*** Opening of Exercise input ***

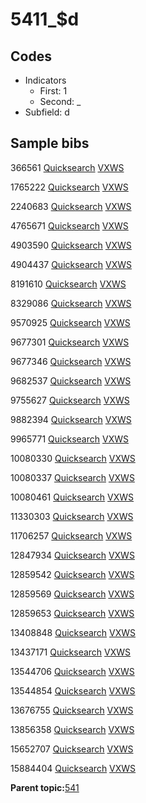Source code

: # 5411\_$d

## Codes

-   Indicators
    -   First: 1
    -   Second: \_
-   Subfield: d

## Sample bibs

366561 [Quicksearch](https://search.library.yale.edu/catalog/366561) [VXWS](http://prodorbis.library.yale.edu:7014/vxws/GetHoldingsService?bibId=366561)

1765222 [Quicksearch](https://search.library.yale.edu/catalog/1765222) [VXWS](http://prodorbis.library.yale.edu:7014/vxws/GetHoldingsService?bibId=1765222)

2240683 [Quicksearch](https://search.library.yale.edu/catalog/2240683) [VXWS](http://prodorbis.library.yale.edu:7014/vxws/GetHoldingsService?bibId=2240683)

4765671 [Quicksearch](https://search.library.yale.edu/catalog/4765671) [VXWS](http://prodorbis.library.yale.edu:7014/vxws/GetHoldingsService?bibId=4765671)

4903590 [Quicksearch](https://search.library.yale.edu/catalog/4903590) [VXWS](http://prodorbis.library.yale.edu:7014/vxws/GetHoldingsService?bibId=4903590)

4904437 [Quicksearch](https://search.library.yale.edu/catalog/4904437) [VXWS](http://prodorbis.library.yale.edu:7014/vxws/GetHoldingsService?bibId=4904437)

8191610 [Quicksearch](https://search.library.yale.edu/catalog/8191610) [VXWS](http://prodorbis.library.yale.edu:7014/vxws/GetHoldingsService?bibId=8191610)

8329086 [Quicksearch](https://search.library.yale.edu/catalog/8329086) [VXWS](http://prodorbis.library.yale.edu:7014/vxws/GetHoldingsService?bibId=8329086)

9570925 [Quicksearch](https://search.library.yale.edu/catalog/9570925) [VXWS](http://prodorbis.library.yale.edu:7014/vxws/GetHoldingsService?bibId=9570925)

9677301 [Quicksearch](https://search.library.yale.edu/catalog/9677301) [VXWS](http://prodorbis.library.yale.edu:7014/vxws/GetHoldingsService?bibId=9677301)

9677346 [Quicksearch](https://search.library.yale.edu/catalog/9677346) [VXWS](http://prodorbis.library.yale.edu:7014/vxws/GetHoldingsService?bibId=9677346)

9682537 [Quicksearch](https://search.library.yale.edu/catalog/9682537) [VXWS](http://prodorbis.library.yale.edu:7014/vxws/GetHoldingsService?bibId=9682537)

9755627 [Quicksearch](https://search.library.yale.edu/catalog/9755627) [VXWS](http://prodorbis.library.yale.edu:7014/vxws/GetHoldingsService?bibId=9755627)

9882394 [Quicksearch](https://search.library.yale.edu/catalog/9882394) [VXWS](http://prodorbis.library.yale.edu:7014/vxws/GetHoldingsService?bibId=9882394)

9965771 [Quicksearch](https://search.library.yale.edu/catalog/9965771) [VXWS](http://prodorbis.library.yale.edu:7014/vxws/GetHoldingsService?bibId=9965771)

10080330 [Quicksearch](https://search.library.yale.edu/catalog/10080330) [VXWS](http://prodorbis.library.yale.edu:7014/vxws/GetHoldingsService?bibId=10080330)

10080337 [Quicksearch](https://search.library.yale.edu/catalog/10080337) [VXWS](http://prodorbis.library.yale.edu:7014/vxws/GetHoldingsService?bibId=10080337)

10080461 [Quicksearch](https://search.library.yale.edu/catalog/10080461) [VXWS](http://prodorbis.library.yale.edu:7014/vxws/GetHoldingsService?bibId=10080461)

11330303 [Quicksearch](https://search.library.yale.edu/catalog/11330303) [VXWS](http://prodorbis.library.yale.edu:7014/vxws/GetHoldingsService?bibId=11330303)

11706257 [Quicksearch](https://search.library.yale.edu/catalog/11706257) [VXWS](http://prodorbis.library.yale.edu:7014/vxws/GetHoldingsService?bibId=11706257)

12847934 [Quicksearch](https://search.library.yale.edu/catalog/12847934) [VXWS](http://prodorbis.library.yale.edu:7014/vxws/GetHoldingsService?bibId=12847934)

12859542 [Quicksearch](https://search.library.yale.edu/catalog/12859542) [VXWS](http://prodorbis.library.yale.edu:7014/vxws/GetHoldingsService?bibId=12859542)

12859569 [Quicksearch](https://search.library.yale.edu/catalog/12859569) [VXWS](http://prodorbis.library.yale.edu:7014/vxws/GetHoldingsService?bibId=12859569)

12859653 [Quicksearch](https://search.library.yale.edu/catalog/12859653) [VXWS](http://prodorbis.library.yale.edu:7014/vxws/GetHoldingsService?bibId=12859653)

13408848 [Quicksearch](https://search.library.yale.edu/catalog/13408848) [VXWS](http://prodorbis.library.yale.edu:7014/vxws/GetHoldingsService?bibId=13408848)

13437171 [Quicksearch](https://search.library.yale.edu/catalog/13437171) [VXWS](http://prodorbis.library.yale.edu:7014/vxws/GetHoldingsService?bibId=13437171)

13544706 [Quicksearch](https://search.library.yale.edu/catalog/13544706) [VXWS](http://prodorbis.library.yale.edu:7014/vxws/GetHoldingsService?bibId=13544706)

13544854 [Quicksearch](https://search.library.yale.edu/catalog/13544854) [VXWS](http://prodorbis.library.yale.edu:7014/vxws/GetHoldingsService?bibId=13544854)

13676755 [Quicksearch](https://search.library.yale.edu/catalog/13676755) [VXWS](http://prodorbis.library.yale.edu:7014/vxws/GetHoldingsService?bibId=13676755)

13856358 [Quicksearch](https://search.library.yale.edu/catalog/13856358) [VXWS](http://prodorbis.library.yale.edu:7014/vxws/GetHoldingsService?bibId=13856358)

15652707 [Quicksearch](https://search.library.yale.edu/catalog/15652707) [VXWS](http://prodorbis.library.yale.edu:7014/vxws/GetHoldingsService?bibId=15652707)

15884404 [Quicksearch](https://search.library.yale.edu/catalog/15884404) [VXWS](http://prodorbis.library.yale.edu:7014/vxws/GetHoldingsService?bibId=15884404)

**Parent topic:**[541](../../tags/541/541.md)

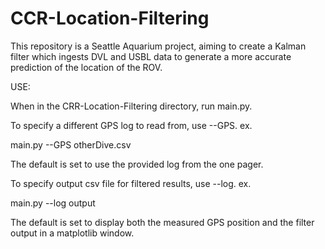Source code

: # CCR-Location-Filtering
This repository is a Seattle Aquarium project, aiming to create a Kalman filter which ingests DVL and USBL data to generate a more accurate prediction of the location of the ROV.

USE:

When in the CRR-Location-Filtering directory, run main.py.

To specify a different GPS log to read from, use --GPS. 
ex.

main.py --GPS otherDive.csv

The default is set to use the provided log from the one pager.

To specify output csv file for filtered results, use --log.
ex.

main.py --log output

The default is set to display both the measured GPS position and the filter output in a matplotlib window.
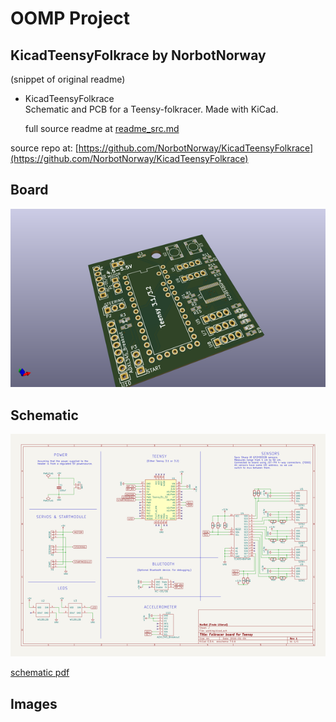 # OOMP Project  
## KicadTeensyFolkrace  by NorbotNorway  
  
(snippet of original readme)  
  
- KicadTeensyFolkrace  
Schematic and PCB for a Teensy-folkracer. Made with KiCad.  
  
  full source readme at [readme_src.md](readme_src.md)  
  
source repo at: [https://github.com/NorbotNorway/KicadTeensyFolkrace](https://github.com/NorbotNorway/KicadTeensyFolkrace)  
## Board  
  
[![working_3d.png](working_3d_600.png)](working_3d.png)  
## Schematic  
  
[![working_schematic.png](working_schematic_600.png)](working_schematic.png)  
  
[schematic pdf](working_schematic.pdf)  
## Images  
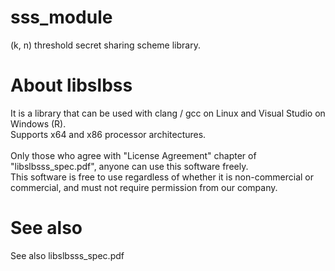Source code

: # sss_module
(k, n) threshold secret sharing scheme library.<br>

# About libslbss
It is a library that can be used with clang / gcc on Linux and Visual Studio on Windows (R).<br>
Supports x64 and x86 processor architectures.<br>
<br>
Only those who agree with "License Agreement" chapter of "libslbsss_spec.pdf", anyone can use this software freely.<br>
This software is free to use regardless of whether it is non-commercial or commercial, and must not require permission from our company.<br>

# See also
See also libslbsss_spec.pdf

*** Close of Exercise input ***

## Activity:
Your answer must be an exact reproduction of all entries, containing no pictures.

## Result of this exercise:
Source code

: # 5411\_$d

## Codes

-   Indicators
    -   First: 1
    -   Second: \_
-   Subfield: d

## Sample bibs

366561 [Quicksearch](https://search.library.yale.edu/catalog/366561) [VXWS](http://prodorbis.library.yale.edu:7014/vxws/GetHoldingsService?bibId=366561)

1765222 [Quicksearch](https://search.library.yale.edu/catalog/1765222) [VXWS](http://prodorbis.library.yale.edu:7014/vxws/GetHoldingsService?bibId=1765222)

2240683 [Quicksearch](https://search.library.yale.edu/catalog/2240683) [VXWS](http://prodorbis.library.yale.edu:7014/vxws/GetHoldingsService?bibId=2240683)

4765671 [Quicksearch](https://search.library.yale.edu/catalog/4765671) [VXWS](http://prodorbis.library.yale.edu:7014/vxws/GetHoldingsService?bibId=4765671)

4903590 [Quicksearch](https://search.library.yale.edu/catalog/4903590) [VXWS](http://prodorbis.library.yale.edu:7014/vxws/GetHoldingsService?bibId=4903590)

4904437 [Quicksearch](https://search.library.yale.edu/catalog/4904437) [VXWS](http://prodorbis.library.yale.edu:7014/vxws/GetHoldingsService?bibId=4904437)

8191610 [Quicksearch](https://search.library.yale.edu/catalog/8191610) [VXWS](http://prodorbis.library.yale.edu:7014/vxws/GetHoldingsService?bibId=8191610)

8329086 [Quicksearch](https://search.library.yale.edu/catalog/8329086) [VXWS](http://prodorbis.library.yale.edu:7014/vxws/GetHoldingsService?bibId=8329086)

9570925 [Quicksearch](https://search.library.yale.edu/catalog/9570925) [VXWS](http://prodorbis.library.yale.edu:7014/vxws/GetHoldingsService?bibId=9570925)

9677301 [Quicksearch](https://search.library.yale.edu/catalog/9677301) [VXWS](http://prodorbis.library.yale.edu:7014/vxws/GetHoldingsService?bibId=9677301)

9677346 [Quicksearch](https://search.library.yale.edu/catalog/9677346) [VXWS](http://prodorbis.library.yale.edu:7014/vxws/GetHoldingsService?bibId=9677346)

9682537 [Quicksearch](https://search.library.yale.edu/catalog/9682537) [VXWS](http://prodorbis.library.yale.edu:7014/vxws/GetHoldingsService?bibId=9682537)

9755627 [Quicksearch](https://search.library.yale.edu/catalog/9755627) [VXWS](http://prodorbis.library.yale.edu:7014/vxws/GetHoldingsService?bibId=9755627)

9882394 [Quicksearch](https://search.library.yale.edu/catalog/9882394) [VXWS](http://prodorbis.library.yale.edu:7014/vxws/GetHoldingsService?bibId=9882394)

9965771 [Quicksearch](https://search.library.yale.edu/catalog/9965771) [VXWS](http://prodorbis.library.yale.edu:7014/vxws/GetHoldingsService?bibId=9965771)

10080330 [Quicksearch](https://search.library.yale.edu/catalog/10080330) [VXWS](http://prodorbis.library.yale.edu:7014/vxws/GetHoldingsService?bibId=10080330)

10080337 [Quicksearch](https://search.library.yale.edu/catalog/10080337) [VXWS](http://prodorbis.library.yale.edu:7014/vxws/GetHoldingsService?bibId=10080337)

10080461 [Quicksearch](https://search.library.yale.edu/catalog/10080461) [VXWS](http://prodorbis.library.yale.edu:7014/vxws/GetHoldingsService?bibId=10080461)

11330303 [Quicksearch](https://search.library.yale.edu/catalog/11330303) [VXWS](http://prodorbis.library.yale.edu:7014/vxws/GetHoldingsService?bibId=11330303)

11706257 [Quicksearch](https://search.library.yale.edu/catalog/11706257) [VXWS](http://prodorbis.library.yale.edu:7014/vxws/GetHoldingsService?bibId=11706257)

12847934 [Quicksearch](https://search.library.yale.edu/catalog/12847934) [VXWS](http://prodorbis.library.yale.edu:7014/vxws/GetHoldingsService?bibId=12847934)

12859542 [Quicksearch](https://search.library.yale.edu/catalog/12859542) [VXWS](http://prodorbis.library.yale.edu:7014/vxws/GetHoldingsService?bibId=12859542)

12859569 [Quicksearch](https://search.library.yale.edu/catalog/12859569) [VXWS](http://prodorbis.library.yale.edu:7014/vxws/GetHoldingsService?bibId=12859569)

12859653 [Quicksearch](https://search.library.yale.edu/catalog/12859653) [VXWS](http://prodorbis.library.yale.edu:7014/vxws/GetHoldingsService?bibId=12859653)

13408848 [Quicksearch](https://search.library.yale.edu/catalog/13408848) [VXWS](http://prodorbis.library.yale.edu:7014/vxws/GetHoldingsService?bibId=13408848)

13437171 [Quicksearch](https://search.library.yale.edu/catalog/13437171) [VXWS](http://prodorbis.library.yale.edu:7014/vxws/GetHoldingsService?bibId=13437171)

13544706 [Quicksearch](https://search.library.yale.edu/catalog/13544706) [VXWS](http://prodorbis.library.yale.edu:7014/vxws/GetHoldingsService?bibId=13544706)

13544854 [Quicksearch](https://search.library.yale.edu/catalog/13544854) [VXWS](http://prodorbis.library.yale.edu:7014/vxws/GetHoldingsService?bibId=13544854)

13676755 [Quicksearch](https://search.library.yale.edu/catalog/13676755) [VXWS](http://prodorbis.library.yale.edu:7014/vxws/GetHoldingsService?bibId=13676755)

13856358 [Quicksearch](https://search.library.yale.edu/catalog/13856358) [VXWS](http://prodorbis.library.yale.edu:7014/vxws/GetHoldingsService?bibId=13856358)

15652707 [Quicksearch](https://search.library.yale.edu/catalog/15652707) [VXWS](http://prodorbis.library.yale.edu:7014/vxws/GetHoldingsService?bibId=15652707)

15884404 [Quicksearch](https://search.library.yale.edu/catalog/15884404) [VXWS](http://prodorbis.library.yale.edu:7014/vxws/GetHoldingsService?bibId=15884404)

**Parent topic:**[541](../../tags/541/541.md)

Source code

: # CCR-Location-Filtering
This repository is a Seattle Aquarium project, aiming to create a Kalman filter which ingests DVL and USBL data to generate a more accurate prediction of the location of the ROV.

USE:

When in the CRR-Location-Filtering directory, run main.py.

To specify a different GPS log to read from, use --GPS. 
ex.

main.py --GPS otherDive.csv

The default is set to use the provided log from the one pager.

To specify output csv file for filtered results, use --log.
ex.

main.py --log output

The default is set to display both the measured GPS position and the filter output in a matplotlib window.
 # OOMP Project  
## KicadTeensyFolkrace  by NorbotNorway  
  
(snippet of original readme)  
  
- KicadTeensyFolkrace  
Schematic and PCB for a Teensy-folkracer. Made with KiCad.  
  
  full source readme at [readme_src.md](readme_src.md)  
  
source repo at: [https://github.com/NorbotNorway/KicadTeensyFolkrace](https://github.com/NorbotNorway/KicadTeensyFolkrace)  
## Board  
  
[![working_3d.png](working_3d_600.png)](working_3d.png)  
## Schematic  
  
[![working_schematic.png](working_schematic_600.png)](working_schematic.png)  
  
[schematic pdf](working_schematic.pdf)  
## Images  
Source code

: # sss_module
(k, n) threshold secret sharing scheme library.<br>

# About libslbss
It is a library that can be used with clang / gcc on Linux and Visual Studio on Windows (R).<br>
Supports x64 and x86 processor architectures.<br>
<br>
Only those who agree with "License Agreement" chapter of "libslbsss_spec.pdf", anyone can use this software freely.<br>
This software is free to use regardless of whether it is non-commercial or commercial, and must not require permission from our company.<br>

# See also
See also libslbsss_spec.pdf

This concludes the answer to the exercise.